Para un país como España que vivió por décadas los oprobios del franquismo, resultaba dramático que aquellas ideas resucitaran y crecieran por la vía democrática. Como en otras partes -no es necesario mirar lejos desde acá- estas opciones se han nutrido de personas descontentas con la democracia y que, ante la incapacidad perpetuada de las instituciones de canalizar adecuadamente sus anhelos y resolver sus problemas, prefieren a quienes, además de ofrecerles fórmulas facilistas a situaciones complejas, identifican falazmente culpables de que el pueblo no esté mejor. Estos no son nunca, por cierto, quienes detentan el poder real, sino personas tan precarizadas como quienes los señalan con el dedo, por ejemplo, los migrantes.
Ciertamente, quienes vienen desde otros lugares, y en general quienes no correspondan a un canon, son el chivo expiatorio para afirmar unos valores nacionales que en el fondo son muy inconsistentes, pero que a través de unos pocos balbuceos doctrinarios pueden atrincherar a un sector de población, como lo hecho Vox, en contra de quienes no correspondan a su modelo único de familia.
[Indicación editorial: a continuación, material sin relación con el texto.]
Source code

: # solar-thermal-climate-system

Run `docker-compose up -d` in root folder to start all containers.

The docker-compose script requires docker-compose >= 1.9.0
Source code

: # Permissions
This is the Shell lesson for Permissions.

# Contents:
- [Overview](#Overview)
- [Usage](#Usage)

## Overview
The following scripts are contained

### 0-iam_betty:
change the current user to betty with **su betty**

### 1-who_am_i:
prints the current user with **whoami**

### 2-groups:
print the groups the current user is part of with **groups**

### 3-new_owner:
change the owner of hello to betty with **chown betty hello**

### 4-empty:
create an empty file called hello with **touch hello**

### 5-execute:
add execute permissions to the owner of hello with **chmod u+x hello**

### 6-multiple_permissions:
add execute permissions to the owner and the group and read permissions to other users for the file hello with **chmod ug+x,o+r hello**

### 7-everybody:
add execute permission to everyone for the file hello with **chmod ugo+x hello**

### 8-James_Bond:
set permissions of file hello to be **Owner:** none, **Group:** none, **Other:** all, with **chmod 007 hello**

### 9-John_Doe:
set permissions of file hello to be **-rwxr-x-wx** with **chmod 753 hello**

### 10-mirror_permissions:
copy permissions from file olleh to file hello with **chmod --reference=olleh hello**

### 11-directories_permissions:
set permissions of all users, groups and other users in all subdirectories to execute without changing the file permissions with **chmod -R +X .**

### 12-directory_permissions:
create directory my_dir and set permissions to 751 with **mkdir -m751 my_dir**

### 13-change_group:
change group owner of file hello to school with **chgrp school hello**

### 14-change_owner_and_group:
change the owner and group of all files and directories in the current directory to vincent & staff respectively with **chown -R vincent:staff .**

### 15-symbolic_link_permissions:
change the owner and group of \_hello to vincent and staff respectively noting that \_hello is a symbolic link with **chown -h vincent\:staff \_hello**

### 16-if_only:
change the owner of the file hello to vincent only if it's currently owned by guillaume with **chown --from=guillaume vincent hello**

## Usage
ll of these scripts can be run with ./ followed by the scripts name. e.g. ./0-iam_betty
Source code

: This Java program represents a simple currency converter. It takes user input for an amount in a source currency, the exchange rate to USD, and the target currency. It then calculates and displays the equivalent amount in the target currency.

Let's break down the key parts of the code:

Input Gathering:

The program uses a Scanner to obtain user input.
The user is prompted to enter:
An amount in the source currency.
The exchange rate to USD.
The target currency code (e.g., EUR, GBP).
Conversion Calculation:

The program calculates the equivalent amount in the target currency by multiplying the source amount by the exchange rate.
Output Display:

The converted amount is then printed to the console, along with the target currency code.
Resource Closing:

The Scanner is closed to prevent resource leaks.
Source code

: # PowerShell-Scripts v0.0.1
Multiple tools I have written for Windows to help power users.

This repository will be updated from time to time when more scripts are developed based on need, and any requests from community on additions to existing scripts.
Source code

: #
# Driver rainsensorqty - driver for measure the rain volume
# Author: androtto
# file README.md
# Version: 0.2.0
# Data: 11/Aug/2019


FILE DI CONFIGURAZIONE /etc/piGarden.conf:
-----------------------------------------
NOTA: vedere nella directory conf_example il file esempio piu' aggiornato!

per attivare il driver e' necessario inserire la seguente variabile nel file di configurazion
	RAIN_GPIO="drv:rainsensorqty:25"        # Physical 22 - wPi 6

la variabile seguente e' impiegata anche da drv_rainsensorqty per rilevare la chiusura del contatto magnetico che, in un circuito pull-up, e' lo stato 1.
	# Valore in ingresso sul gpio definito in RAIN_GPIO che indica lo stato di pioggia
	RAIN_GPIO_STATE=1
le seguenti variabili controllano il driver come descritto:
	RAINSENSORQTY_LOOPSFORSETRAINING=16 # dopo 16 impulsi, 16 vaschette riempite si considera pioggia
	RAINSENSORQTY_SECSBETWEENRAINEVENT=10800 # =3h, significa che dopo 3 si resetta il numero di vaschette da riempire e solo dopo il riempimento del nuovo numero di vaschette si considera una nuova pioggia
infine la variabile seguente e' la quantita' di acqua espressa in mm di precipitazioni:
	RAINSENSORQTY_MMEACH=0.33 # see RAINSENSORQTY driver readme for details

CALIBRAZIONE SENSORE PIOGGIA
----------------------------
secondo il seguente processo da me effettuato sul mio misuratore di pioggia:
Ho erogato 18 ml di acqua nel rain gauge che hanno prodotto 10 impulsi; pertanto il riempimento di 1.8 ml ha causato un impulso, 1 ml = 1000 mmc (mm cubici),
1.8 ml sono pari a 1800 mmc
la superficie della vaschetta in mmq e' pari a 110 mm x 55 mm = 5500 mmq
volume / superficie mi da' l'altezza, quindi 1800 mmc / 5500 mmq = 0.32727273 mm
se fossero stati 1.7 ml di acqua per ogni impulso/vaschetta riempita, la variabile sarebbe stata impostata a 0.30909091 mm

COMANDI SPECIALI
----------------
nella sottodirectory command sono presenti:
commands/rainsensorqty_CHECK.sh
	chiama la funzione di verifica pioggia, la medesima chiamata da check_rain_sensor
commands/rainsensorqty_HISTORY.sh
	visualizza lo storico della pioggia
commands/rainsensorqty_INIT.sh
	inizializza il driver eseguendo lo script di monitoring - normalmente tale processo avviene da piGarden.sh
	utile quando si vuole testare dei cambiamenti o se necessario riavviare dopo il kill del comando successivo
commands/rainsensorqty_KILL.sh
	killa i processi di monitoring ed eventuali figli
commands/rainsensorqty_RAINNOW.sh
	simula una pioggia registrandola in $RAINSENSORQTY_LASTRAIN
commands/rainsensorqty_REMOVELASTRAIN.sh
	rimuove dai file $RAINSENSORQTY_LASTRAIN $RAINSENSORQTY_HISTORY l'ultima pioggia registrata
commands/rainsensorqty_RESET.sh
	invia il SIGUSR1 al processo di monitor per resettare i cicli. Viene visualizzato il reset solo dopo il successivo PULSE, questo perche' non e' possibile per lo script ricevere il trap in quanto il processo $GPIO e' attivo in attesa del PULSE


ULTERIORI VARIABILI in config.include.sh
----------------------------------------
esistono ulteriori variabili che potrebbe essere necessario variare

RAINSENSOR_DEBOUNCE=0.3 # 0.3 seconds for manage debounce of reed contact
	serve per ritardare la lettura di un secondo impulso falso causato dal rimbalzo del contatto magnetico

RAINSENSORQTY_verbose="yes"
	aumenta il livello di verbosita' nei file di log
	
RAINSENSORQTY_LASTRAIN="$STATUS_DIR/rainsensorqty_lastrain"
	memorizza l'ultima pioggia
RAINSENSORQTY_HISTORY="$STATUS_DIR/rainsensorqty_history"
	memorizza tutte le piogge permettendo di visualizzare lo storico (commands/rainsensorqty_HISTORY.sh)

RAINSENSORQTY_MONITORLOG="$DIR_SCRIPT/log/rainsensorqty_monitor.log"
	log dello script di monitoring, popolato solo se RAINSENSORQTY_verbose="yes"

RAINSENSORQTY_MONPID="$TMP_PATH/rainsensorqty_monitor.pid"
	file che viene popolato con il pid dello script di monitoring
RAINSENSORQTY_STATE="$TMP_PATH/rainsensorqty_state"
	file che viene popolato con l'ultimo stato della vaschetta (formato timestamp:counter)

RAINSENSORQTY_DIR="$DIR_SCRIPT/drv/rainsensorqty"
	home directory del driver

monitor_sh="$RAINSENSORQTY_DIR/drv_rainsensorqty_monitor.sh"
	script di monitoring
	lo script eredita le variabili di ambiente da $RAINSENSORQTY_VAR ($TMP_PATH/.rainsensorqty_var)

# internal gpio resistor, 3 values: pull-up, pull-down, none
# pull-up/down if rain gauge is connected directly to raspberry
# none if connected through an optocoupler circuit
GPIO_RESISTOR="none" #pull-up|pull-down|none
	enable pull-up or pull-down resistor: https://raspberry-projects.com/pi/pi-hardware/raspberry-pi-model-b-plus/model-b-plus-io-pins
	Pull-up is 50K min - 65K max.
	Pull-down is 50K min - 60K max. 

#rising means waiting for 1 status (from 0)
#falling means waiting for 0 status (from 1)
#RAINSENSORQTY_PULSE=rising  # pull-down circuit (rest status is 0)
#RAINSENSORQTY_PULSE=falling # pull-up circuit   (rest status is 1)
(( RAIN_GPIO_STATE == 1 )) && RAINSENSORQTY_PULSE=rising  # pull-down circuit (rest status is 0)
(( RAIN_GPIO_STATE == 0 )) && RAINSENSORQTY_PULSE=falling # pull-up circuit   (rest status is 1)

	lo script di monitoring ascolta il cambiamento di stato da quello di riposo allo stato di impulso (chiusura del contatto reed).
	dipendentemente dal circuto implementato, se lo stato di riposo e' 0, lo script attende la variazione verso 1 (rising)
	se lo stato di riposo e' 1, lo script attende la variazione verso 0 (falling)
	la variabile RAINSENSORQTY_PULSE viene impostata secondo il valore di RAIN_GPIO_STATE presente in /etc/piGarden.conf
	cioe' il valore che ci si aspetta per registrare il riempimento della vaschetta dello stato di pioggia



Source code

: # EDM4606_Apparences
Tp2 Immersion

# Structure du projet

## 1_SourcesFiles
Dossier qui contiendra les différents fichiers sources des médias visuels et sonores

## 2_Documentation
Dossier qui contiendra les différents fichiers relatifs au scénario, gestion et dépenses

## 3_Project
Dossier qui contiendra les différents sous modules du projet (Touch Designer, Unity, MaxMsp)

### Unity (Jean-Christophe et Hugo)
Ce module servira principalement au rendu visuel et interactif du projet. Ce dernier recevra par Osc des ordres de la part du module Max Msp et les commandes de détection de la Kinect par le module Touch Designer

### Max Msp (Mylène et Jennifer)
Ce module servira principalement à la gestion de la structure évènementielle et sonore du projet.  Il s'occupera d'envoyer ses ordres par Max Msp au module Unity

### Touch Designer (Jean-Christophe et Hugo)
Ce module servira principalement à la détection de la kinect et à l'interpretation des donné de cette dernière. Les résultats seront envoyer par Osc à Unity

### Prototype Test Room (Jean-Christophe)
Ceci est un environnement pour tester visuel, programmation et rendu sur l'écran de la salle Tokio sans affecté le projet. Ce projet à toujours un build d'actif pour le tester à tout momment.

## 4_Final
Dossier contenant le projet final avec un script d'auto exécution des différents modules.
También han señalado como una amenaza a España a los gobiernos autonómicos, a la Unión Europea y a los organismos internacionales, frente a lo cual instalan la oferta de resolver estas tensiones con tintes autoritarios. Así, no es necesario que Santiago Abascal mencione a Francisco Franco para deducir cuál es su modelo.
Pero España ha logrado entrever a tiempo el retroceso, en especial debido a las acciones hostiles, cuando no persecutorias, que gobiernos locales donde tiene participación Vox han emprendido contra los derechos de las mujeres, de la diversidad sexual, de los migrantes y otros sectores de la población. El mensaje, el mensaje, es que los españoles no quieren una España intolerante, a lo cual se han sumado formaciones políticas autonómicas que, aun teniendo diferencias con el PSOE, han señalado que no serán equidistantes frente a lo que está en juego.
Así, el Partido Popular ha obtenido una primera mayoría relativa, pero con menos margen que el PSOE para formar gobierno, al contrario del augurio de las encuestas de que la suma de la derecha y la extrema derecha iba a entrar triunfantes a La Moncloa. Las predicciones eran adversas, pero tanto Pedro Sánchez como otros líderes, por ejemplo Rodríguez Zapatero, lograron instalar el clivaje de que el dilema para España era civilizatorio: avance o retroceso. Esta disyuntiva logró movilizar, y de paso demostrar que todavía hay reservas para enfrentar los intentos por debilitar los pilares básicos de la convivencia democrática.